_INPUT RECORDS_
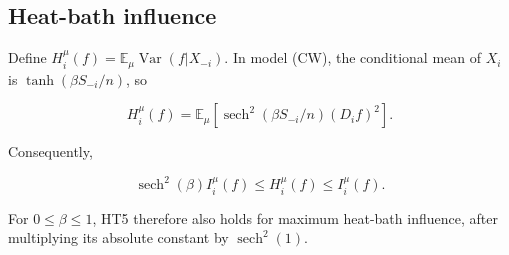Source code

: \subsection{Heat-bath influence}\label{ht:heat-bath-influence}

Define \(H_i^\mu(f)=\mathbb E_\mu \operatorname{Var}(f|X_{-i})\). In model (CW), the conditional mean of \(X_i\) is \(\tanh(\beta S_{-i}/n)\), so

\[
H_i^\mu(f)
=\mathbb E_\mu\left[
\operatorname{sech}^2(\beta S_{-i}/n)(D_i f)^2\right].
\]

Consequently,

\[
\operatorname{sech}^2(\beta) I_i^\mu(f)
\le H_i^\mu(f)\le I_i^\mu(f).
\]

For \(0\le \beta\le 1\), HT5 therefore also holds for maximum heat-bath influence, after multiplying its absolute constant by \(\operatorname{sech}^2(1)\).
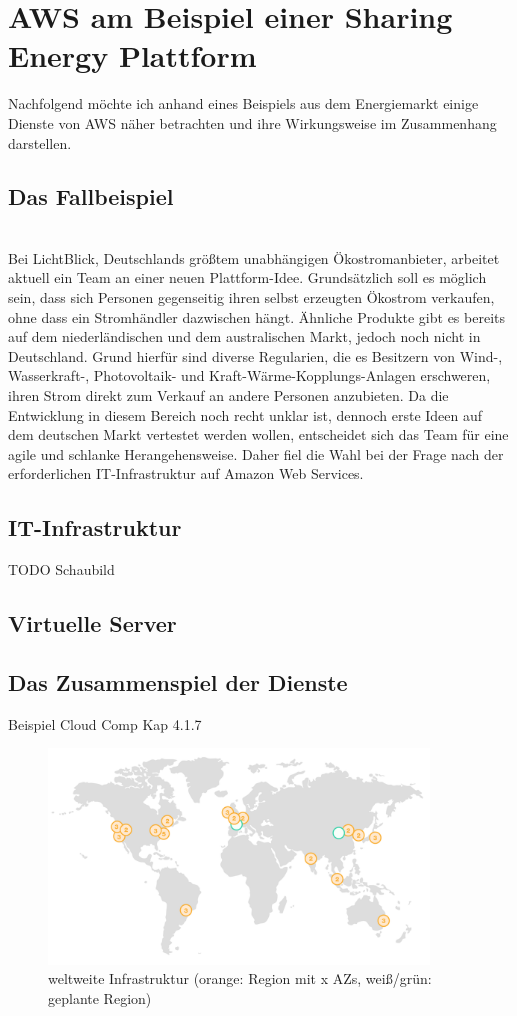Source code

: \chapter{AWS am Beispiel einer Sharing Energy Plattform}\label{chapter:kapitellabel} %
Nachfolgend möchte ich anhand eines Beispiels aus dem Energiemarkt einige Dienste von AWS näher betrachten und ihre Wirkungsweise im Zusammenhang darstellen.

\section{Das Fallbeispiel}
\label{sec:fallbeispiel}
\\ Bei LichtBlick, Deutschlands größtem unabhängigen Ökostromanbieter, arbeitet aktuell ein Team an einer neuen Plattform-Idee. Grundsätzlich soll es möglich sein, dass sich Personen gegenseitig ihren selbst erzeugten Ökostrom verkaufen, ohne dass ein Stromhändler dazwischen hängt. Ähnliche Produkte gibt es bereits auf dem niederländischen und dem australischen Markt, jedoch noch nicht in Deutschland. Grund hierfür sind diverse Regularien, die es Besitzern von Wind-, Wasserkraft-, Photovoltaik- und Kraft-Wärme-Kopplungs-Anlagen erschweren, ihren Strom direkt zum Verkauf an andere Personen anzubieten. Da die Entwicklung in diesem Bereich noch recht unklar ist, dennoch erste Ideen auf dem deutschen Markt vertestet werden wollen, entscheidet sich das Team für eine agile und schlanke Herangehensweise. Daher fiel die Wahl bei der Frage nach der erforderlichen IT-Infrastruktur auf Amazon Web Services.


\section{IT-Infrastruktur}
\label{sec:infrastruktur}

TODO Schaubild

\section{Virtuelle Server}

\cite{aws:general}

\section{Das Zusammenspiel der Dienste}
\label{sec:spiel}
Beispiel Cloud Comp Kap 4.1.7

\begin{figure}[!ht]
  \centering
  \includegraphics[width=0.9\textwidth]{images/regions.png}
  \caption{weltweite Infrastruktur (orange: Region mit x AZs, weiß/grün: geplante Region) \cite{aws:regions}}
\end{figure}


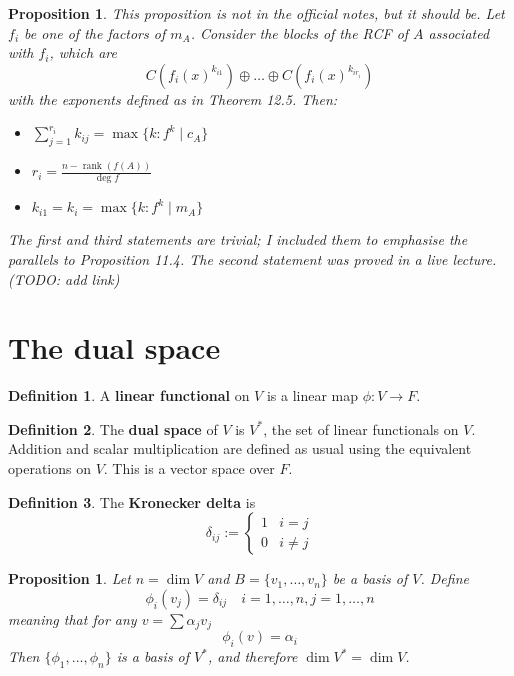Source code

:\documentclass[12pt]{article}
\newtheorem{prop}[thm]{Proposition}
\theoremstyle{definition}
\newtheorem*{defn*}{Definition}
\DeclareMathOperator{\rank}{rank}
\begin{document}
\begin{prop}
	This proposition is not in the official notes, but it should be.
	Let $f_i$ be one of the factors of $m_A$.
	Consider the blocks of the RCF of $A$ associated with $f_i$, which are
	$$C(f_i(x)^{k_{i1}}) \oplus \ldots \oplus C(f_i(x)^{k_{ir_i}})$$
	with the exponents defined as in Theorem 12.5.
	Then:
	\begin{itemize}
		\item $\sum_{j=1}^{r_i}k_{ij} = \max{\{k : f^k \mid c_A\}}$
		\item $r_i = \frac{n - \rank{(f(A))}}{\deg{f}}$
		\item $k_{i1} = k_i = \max{\{k : f^k \mid m_A\}}$
	\end{itemize}
	The first and third statements are trivial; I included them to emphasise the parallels to Proposition 11.4.
	The second statement was proved in a live lecture. (TODO: add link)
\end{prop}

%

\section{The dual space}

\begin{defn*}
	A \textbf{linear functional} on $V$ is a linear map $\phi : V \to F$.
\end{defn*}

\begin{defn*}
	The \textbf{dual space} of $V$ is $V^{\ast}$, the set of linear functionals on $V$.
	Addition and scalar multiplication are defined as usual using the equivalent operations on $V$.
	This is a vector space over $F$.
\end{defn*}

\begin{defn*}
	The \textbf{Kronecker delta} is
	$$\delta_{ij} := \begin{cases} 1 & i = j \\ 0 & i \neq j \end{cases}$$
\end{defn*}

\begin{prop}
	Let $n = \dim{V}$ and $B = \{v_1, \ldots, v_n\}$ be a basis of $V$.
	Define
	$$\phi_i(v_j) = \delta_{ij}\quad i = 1, \ldots, n, j = 1, \ldots, n$$
	meaning that for any $v = \sum\alpha_jv_j$
	$$\phi_i(v) = \alpha_i$$
	Then $\{\phi_1, \ldots, \phi_n\}$ is a basis of $V^{\ast}$, and therefore $\dim{V^{\ast}} = \dim{V}$.
\end{prop}
\end{document}
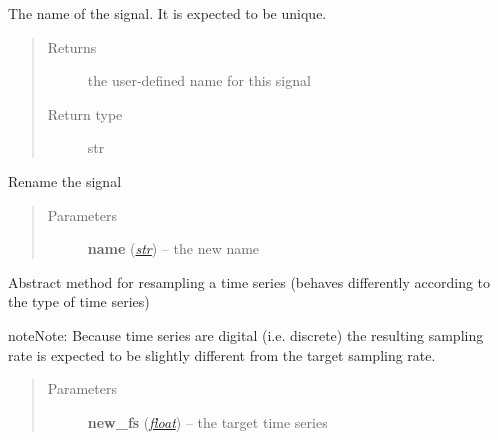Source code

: \documentclass[letterpaper,10pt,english]{sphinxmanual}
\begin{document}
\begin{fulllineitems}

\begin{fulllineitems}
\label{pyrem.time_series:pyrem.time_series.BiologicalTimeSeries.name}
The name of the signal. It is expected to be unique.
\begin{quote}\begin{description}
\item[{Returns}] \leavevmode
the user-defined name for this signal

\item[{Return type}] \leavevmode
str

\end{description}\end{quote}

\end{fulllineitems}


\begin{fulllineitems}
\label{pyrem.time_series:pyrem.time_series.BiologicalTimeSeries.rename}
Rename the signal
\begin{quote}\begin{description}
\item[{Parameters}] \leavevmode
\textbf{name} (\href{http://docs.python.org/2.7/library/functions.html\#str}{\emph{str}}) -- the new name

\end{description}\end{quote}

\end{fulllineitems}


\begin{fulllineitems}
\label{pyrem.time_series:pyrem.time_series.BiologicalTimeSeries.resample}
Abstract method for resampling a time series (behaves differently according to the type of time series)

\begin{notice}{note}{Note:}
Because time series are digital (i.e. discrete) the resulting sampling rate is expected to be
slightly different from the target sampling rate.
\end{notice}
\begin{quote}\begin{description}
\item[{Parameters}] \leavevmode
\textbf{new\_fs} (\href{http://docs.python.org/2.7/library/functions.html\#float}{\emph{float}}) -- the target time series


\end{description}
\end{quote}
\end{fulllineitems}
\end{fulllineitems}
\end{document}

_DESCRIPTION OF THE TASK_
Restate every record above word for word, without images.

_EXERCISE OUTPUT_
Source code

: \subsection{Heat-bath influence}\label{ht:heat-bath-influence}

Define \(H_i^\mu(f)=\mathbb E_\mu \operatorname{Var}(f|X_{-i})\). In model (CW), the conditional mean of \(X_i\) is \(\tanh(\beta S_{-i}/n)\), so

\[
H_i^\mu(f)
=\mathbb E_\mu\left[
\operatorname{sech}^2(\beta S_{-i}/n)(D_i f)^2\right].
\]

Consequently,

\[
\operatorname{sech}^2(\beta) I_i^\mu(f)
\le H_i^\mu(f)\le I_i^\mu(f).
\]

For \(0\le \beta\le 1\), HT5 therefore also holds for maximum heat-bath influence, after multiplying its absolute constant by \(\operatorname{sech}^2(1)\).
Source code

: \chapter{AWS am Beispiel einer Sharing Energy Plattform}\label{chapter:kapitellabel} %
Nachfolgend möchte ich anhand eines Beispiels aus dem Energiemarkt einige Dienste von AWS näher betrachten und ihre Wirkungsweise im Zusammenhang darstellen.

\section{Das Fallbeispiel}
\label{sec:fallbeispiel}
\\ Bei LichtBlick, Deutschlands größtem unabhängigen Ökostromanbieter, arbeitet aktuell ein Team an einer neuen Plattform-Idee. Grundsätzlich soll es möglich sein, dass sich Personen gegenseitig ihren selbst erzeugten Ökostrom verkaufen, ohne dass ein Stromhändler dazwischen hängt. Ähnliche Produkte gibt es bereits auf dem niederländischen und dem australischen Markt, jedoch noch nicht in Deutschland. Grund hierfür sind diverse Regularien, die es Besitzern von Wind-, Wasserkraft-, Photovoltaik- und Kraft-Wärme-Kopplungs-Anlagen erschweren, ihren Strom direkt zum Verkauf an andere Personen anzubieten. Da die Entwicklung in diesem Bereich noch recht unklar ist, dennoch erste Ideen auf dem deutschen Markt vertestet werden wollen, entscheidet sich das Team für eine agile und schlanke Herangehensweise. Daher fiel die Wahl bei der Frage nach der erforderlichen IT-Infrastruktur auf Amazon Web Services.


\section{IT-Infrastruktur}
\label{sec:infrastruktur}

TODO Schaubild

\section{Virtuelle Server}

\cite{aws:general}

\section{Das Zusammenspiel der Dienste}
\label{sec:spiel}
Beispiel Cloud Comp Kap 4.1.7

\begin{figure}[!ht]
  \centering
  \includegraphics[width=0.9\textwidth]{images/regions.png}
  \caption{weltweite Infrastruktur (orange: Region mit x AZs, weiß/grün: geplante Region) \cite{aws:regions}}
\end{figure}


Source code

:\documentclass[12pt]{article}
\newtheorem{prop}[thm]{Proposition}
\theoremstyle{definition}
\newtheorem*{defn*}{Definition}
\DeclareMathOperator{\rank}{rank}
\begin{document}
\begin{prop}
	This proposition is not in the official notes, but it should be.
	Let $f_i$ be one of the factors of $m_A$.
	Consider the blocks of the RCF of $A$ associated with $f_i$, which are
	$$C(f_i(x)^{k_{i1}}) \oplus \ldots \oplus C(f_i(x)^{k_{ir_i}})$$
	with the exponents defined as in Theorem 12.5.
	Then:
	\begin{itemize}
		\item $\sum_{j=1}^{r_i}k_{ij} = \max{\{k : f^k \mid c_A\}}$
		\item $r_i = \frac{n - \rank{(f(A))}}{\deg{f}}$
		\item $k_{i1} = k_i = \max{\{k : f^k \mid m_A\}}$
	\end{itemize}
	The first and third statements are trivial; I included them to emphasise the parallels to Proposition 11.4.
	The second statement was proved in a live lecture. (TODO: add link)
\end{prop}

%

\section{The dual space}

\begin{defn*}
	A \textbf{linear functional} on $V$ is a linear map $\phi : V \to F$.
\end{defn*}

\begin{defn*}
	The \textbf{dual space} of $V$ is $V^{\ast}$, the set of linear functionals on $V$.
	Addition and scalar multiplication are defined as usual using the equivalent operations on $V$.
	This is a vector space over $F$.
\end{defn*}

\begin{defn*}
	The \textbf{Kronecker delta} is
	$$\delta_{ij} := \begin{cases} 1 & i = j \\ 0 & i \neq j \end{cases}$$
\end{defn*}

\begin{prop}
	Let $n = \dim{V}$ and $B = \{v_1, \ldots, v_n\}$ be a basis of $V$.
	Define
	$$\phi_i(v_j) = \delta_{ij}\quad i = 1, \ldots, n, j = 1, \ldots, n$$
	meaning that for any $v = \sum\alpha_jv_j$
	$$\phi_i(v) = \alpha_i$$
	Then $\{\phi_1, \ldots, \phi_n\}$ is a basis of $V^{\ast}$, and therefore $\dim{V^{\ast}} = \dim{V}$.
\end{prop}
\end{document}
Source code

: \documentclass[letterpaper,10pt,english]{sphinxmanual}
\begin{document}
\begin{fulllineitems}

\begin{fulllineitems}
\label{pyrem.time_series:pyrem.time_series.BiologicalTimeSeries.name}
The name of the signal. It is expected to be unique.
\begin{quote}\begin{description}
\item[{Returns}] \leavevmode
the user-defined name for this signal

\item[{Return type}] \leavevmode
str

\end{description}\end{quote}

\end{fulllineitems}


\begin{fulllineitems}
\label{pyrem.time_series:pyrem.time_series.BiologicalTimeSeries.rename}
Rename the signal
\begin{quote}\begin{description}
\item[{Parameters}] \leavevmode
\textbf{name} (\href{http://docs.python.org/2.7/library/functions.html\#str}{\emph{str}}) -- the new name

\end{description}\end{quote}

\end{fulllineitems}


\begin{fulllineitems}
\label{pyrem.time_series:pyrem.time_series.BiologicalTimeSeries.resample}
Abstract method for resampling a time series (behaves differently according to the type of time series)

\begin{notice}{note}{Note:}
Because time series are digital (i.e. discrete) the resulting sampling rate is expected to be
slightly different from the target sampling rate.
\end{notice}
\begin{quote}\begin{description}
\item[{Parameters}] \leavevmode
\textbf{new\_fs} (\href{http://docs.python.org/2.7/library/functions.html\#float}{\emph{float}}) -- the target time series


\end{description}
\end{quote}
\end{fulllineitems}
\end{fulllineitems}
\end{document}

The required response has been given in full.